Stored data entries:
——————

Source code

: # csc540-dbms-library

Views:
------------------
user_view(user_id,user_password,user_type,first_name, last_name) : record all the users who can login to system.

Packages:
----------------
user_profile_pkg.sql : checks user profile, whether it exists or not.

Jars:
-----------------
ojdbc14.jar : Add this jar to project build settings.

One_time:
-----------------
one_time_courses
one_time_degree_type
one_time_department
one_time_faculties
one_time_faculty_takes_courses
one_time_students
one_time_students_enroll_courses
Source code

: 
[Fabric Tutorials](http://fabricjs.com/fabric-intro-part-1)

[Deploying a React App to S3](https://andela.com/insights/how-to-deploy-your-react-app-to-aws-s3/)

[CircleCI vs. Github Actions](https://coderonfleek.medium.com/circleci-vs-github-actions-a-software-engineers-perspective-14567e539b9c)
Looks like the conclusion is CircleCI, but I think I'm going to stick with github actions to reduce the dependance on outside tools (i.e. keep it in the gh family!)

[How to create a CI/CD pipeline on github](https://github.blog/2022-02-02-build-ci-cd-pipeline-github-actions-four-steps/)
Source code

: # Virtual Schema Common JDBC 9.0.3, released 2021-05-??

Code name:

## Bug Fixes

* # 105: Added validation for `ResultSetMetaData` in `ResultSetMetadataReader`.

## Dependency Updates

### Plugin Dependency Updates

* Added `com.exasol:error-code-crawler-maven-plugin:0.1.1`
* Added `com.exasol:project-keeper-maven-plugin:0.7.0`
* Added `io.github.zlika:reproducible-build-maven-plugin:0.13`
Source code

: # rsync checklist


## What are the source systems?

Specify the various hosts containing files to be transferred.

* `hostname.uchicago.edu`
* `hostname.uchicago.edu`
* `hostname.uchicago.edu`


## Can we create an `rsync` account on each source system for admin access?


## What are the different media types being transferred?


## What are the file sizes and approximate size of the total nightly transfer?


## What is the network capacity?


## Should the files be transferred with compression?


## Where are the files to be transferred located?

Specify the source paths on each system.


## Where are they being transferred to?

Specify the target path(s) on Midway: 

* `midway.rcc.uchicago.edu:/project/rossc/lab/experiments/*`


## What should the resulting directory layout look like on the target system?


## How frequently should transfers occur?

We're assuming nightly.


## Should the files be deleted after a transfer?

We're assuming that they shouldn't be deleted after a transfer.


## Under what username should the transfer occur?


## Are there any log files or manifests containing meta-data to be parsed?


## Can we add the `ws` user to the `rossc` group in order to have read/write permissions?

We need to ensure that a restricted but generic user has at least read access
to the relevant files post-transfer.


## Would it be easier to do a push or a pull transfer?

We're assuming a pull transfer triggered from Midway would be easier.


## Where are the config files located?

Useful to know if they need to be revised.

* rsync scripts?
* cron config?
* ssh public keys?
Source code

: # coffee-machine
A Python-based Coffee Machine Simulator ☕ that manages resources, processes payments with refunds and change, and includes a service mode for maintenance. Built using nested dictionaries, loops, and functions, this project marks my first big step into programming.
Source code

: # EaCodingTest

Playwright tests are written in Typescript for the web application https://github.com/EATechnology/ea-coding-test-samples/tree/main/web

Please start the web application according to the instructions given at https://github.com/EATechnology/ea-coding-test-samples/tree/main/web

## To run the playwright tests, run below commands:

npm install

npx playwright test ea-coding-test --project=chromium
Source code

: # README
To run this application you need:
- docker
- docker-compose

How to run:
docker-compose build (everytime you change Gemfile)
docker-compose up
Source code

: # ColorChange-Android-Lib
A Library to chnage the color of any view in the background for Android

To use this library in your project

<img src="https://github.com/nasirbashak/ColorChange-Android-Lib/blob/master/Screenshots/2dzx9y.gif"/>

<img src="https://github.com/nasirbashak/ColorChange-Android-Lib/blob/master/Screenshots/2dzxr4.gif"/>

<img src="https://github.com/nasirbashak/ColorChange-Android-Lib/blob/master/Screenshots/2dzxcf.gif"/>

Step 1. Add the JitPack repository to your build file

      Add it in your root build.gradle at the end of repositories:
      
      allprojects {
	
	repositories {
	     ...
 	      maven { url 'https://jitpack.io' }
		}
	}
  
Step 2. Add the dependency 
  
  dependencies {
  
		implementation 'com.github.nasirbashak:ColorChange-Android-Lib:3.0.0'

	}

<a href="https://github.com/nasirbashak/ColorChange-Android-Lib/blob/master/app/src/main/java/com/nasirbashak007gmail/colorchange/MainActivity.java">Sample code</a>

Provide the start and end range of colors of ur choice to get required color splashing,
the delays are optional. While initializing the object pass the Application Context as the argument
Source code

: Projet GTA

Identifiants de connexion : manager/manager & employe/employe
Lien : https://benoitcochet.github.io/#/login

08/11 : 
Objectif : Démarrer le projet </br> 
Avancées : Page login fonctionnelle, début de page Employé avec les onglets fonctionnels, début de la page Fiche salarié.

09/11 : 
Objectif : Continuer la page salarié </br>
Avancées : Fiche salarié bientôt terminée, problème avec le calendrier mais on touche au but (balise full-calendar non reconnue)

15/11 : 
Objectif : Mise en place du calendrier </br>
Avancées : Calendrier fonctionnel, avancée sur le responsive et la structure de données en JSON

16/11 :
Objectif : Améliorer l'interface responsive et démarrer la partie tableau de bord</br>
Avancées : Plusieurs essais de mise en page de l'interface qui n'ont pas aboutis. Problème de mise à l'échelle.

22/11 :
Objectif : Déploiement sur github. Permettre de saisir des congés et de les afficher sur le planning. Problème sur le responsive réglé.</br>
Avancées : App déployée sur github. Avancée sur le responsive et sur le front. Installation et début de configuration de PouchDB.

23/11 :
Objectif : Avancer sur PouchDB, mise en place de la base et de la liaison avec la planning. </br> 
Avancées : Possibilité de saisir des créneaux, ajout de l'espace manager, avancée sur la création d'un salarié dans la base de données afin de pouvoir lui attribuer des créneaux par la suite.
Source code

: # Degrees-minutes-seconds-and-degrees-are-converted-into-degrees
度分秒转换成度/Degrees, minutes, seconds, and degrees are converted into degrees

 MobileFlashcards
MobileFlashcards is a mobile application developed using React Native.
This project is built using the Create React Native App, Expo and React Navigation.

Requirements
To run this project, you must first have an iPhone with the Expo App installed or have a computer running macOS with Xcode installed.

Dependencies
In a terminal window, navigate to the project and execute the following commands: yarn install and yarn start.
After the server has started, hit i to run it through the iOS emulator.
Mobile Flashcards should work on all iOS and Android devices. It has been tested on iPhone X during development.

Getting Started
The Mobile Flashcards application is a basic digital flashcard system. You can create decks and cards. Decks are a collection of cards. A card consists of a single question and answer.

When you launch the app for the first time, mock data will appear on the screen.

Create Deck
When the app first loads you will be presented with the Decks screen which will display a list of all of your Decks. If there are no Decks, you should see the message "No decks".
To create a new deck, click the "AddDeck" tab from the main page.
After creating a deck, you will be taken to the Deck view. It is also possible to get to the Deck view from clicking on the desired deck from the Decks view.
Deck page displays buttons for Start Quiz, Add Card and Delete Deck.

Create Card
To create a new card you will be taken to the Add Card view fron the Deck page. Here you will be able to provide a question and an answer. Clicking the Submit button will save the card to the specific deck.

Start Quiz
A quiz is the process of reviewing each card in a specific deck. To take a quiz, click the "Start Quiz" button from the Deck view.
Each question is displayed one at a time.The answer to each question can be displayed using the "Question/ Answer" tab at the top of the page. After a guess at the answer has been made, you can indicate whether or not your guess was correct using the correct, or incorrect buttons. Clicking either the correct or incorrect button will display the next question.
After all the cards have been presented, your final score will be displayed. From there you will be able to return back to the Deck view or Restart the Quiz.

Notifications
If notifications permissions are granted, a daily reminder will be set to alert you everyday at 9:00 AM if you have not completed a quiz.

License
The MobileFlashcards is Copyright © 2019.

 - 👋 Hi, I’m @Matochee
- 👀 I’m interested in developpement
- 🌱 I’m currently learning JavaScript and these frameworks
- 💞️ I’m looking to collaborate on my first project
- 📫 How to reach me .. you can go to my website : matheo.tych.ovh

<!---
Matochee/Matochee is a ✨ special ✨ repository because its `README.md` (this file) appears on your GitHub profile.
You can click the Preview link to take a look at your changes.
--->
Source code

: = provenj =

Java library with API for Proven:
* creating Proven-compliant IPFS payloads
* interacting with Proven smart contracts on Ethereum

——————

Find every line in the records that has the word "specific". Copy those lines.

To create a new card you will be taken to the Add Card view fron the Deck page. Here you will be able to provide a question and an answer. Clicking the Submit button will save the card to the specific deck.
A quiz is the process of reviewing each card in a specific deck. To take a quiz, click the "Start Quiz" button from the Deck view.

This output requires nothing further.